TRY IT
An exact copy of every record is required.

EXERCISE DATA
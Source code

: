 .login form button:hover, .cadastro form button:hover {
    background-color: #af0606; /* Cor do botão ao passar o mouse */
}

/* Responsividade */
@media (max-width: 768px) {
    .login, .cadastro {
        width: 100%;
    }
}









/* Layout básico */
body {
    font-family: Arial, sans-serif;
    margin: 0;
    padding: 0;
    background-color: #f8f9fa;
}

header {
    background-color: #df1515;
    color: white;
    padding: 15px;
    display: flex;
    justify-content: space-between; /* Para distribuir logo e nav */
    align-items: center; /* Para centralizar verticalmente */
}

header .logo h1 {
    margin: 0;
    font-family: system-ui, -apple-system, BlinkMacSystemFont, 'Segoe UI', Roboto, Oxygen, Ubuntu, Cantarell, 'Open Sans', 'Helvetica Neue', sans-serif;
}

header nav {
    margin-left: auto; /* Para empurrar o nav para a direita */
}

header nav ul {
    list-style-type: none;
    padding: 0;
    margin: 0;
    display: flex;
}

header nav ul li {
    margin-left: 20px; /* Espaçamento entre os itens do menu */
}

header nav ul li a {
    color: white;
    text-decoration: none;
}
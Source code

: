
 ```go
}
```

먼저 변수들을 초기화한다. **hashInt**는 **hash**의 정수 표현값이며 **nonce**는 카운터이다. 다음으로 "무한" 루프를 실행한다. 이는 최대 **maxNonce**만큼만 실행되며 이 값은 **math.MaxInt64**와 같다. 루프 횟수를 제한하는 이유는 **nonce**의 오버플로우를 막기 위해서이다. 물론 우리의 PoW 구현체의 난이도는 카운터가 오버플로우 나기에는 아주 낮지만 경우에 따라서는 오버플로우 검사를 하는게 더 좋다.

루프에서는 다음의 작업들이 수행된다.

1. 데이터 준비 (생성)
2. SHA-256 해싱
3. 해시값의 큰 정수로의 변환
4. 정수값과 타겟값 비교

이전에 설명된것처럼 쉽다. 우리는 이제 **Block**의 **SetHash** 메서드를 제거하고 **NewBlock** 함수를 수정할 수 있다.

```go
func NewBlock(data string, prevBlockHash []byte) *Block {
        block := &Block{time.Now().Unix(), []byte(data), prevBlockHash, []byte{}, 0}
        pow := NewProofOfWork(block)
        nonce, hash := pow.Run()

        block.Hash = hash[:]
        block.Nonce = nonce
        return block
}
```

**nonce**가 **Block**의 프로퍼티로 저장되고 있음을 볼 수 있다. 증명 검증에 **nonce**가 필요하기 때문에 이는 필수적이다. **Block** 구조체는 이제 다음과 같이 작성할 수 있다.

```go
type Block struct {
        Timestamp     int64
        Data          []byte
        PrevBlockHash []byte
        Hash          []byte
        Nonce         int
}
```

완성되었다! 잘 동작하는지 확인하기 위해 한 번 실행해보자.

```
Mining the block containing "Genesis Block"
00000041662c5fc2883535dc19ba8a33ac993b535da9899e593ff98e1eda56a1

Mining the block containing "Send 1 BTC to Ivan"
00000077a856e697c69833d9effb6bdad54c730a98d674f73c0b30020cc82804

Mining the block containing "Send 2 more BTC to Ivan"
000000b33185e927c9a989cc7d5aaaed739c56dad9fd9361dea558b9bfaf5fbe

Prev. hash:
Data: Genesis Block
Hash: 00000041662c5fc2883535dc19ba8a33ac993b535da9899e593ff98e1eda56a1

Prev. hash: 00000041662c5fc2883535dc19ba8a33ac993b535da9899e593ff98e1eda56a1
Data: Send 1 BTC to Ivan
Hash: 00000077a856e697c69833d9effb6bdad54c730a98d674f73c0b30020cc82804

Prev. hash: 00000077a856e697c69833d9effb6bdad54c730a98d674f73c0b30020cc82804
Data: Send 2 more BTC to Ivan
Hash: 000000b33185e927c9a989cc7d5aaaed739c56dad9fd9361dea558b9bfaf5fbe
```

EXERCISE RESULT
Source code

: .login form button:hover, .cadastro form button:hover {
    background-color: #af0606; /* Cor do botão ao passar o mouse */
}

/* Responsividade */
@media (max-width: 768px) {
    .login, .cadastro {
        width: 100%;
    }
}









/* Layout básico */
body {
    font-family: Arial, sans-serif;
    margin: 0;
    padding: 0;
    background-color: #f8f9fa;
}

header {
    background-color: #df1515;
    color: white;
    padding: 15px;
    display: flex;
    justify-content: space-between; /* Para distribuir logo e nav */
    align-items: center; /* Para centralizar verticalmente */
}

header .logo h1 {
    margin: 0;
    font-family: system-ui, -apple-system, BlinkMacSystemFont, 'Segoe UI', Roboto, Oxygen, Ubuntu, Cantarell, 'Open Sans', 'Helvetica Neue', sans-serif;
}

header nav {
    margin-left: auto; /* Para empurrar o nav para a direita */
}

header nav ul {
    list-style-type: none;
    padding: 0;
    margin: 0;
    display: flex;
}

header nav ul li {
    margin-left: 20px; /* Espaçamento entre os itens do menu */
}

header nav ul li a {
    color: white;
    text-decoration: none;
}
Source code

:
 ```go
}
```

먼저 변수들을 초기화한다. **hashInt**는 **hash**의 정수 표현값이며 **nonce**는 카운터이다. 다음으로 "무한" 루프를 실행한다. 이는 최대 **maxNonce**만큼만 실행되며 이 값은 **math.MaxInt64**와 같다. 루프 횟수를 제한하는 이유는 **nonce**의 오버플로우를 막기 위해서이다. 물론 우리의 PoW 구현체의 난이도는 카운터가 오버플로우 나기에는 아주 낮지만 경우에 따라서는 오버플로우 검사를 하는게 더 좋다.

루프에서는 다음의 작업들이 수행된다.

1. 데이터 준비 (생성)
2. SHA-256 해싱
3. 해시값의 큰 정수로의 변환
4. 정수값과 타겟값 비교

이전에 설명된것처럼 쉽다. 우리는 이제 **Block**의 **SetHash** 메서드를 제거하고 **NewBlock** 함수를 수정할 수 있다.

```go
func NewBlock(data string, prevBlockHash []byte) *Block {
        block := &Block{time.Now().Unix(), []byte(data), prevBlockHash, []byte{}, 0}
        pow := NewProofOfWork(block)
        nonce, hash := pow.Run()

        block.Hash = hash[:]
        block.Nonce = nonce
        return block
}
```

**nonce**가 **Block**의 프로퍼티로 저장되고 있음을 볼 수 있다. 증명 검증에 **nonce**가 필요하기 때문에 이는 필수적이다. **Block** 구조체는 이제 다음과 같이 작성할 수 있다.

```go
type Block struct {
        Timestamp     int64
        Data          []byte
        PrevBlockHash []byte
        Hash          []byte
        Nonce         int
}
```

완성되었다! 잘 동작하는지 확인하기 위해 한 번 실행해보자.

```
Mining the block containing "Genesis Block"
00000041662c5fc2883535dc19ba8a33ac993b535da9899e593ff98e1eda56a1

Mining the block containing "Send 1 BTC to Ivan"
00000077a856e697c69833d9effb6bdad54c730a98d674f73c0b30020cc82804

Mining the block containing "Send 2 more BTC to Ivan"
000000b33185e927c9a989cc7d5aaaed739c56dad9fd9361dea558b9bfaf5fbe

Prev. hash:
Data: Genesis Block
Hash: 00000041662c5fc2883535dc19ba8a33ac993b535da9899e593ff98e1eda56a1

Prev. hash: 00000041662c5fc2883535dc19ba8a33ac993b535da9899e593ff98e1eda56a1
Data: Send 1 BTC to Ivan
Hash: 00000077a856e697c69833d9effb6bdad54c730a98d674f73c0b30020cc82804

Prev. hash: 00000077a856e697c69833d9effb6bdad54c730a98d674f73c0b30020cc82804
Data: Send 2 more BTC to Ivan
Hash: 000000b33185e927c9a989cc7d5aaaed739c56dad9fd9361dea558b9bfaf5fbe
```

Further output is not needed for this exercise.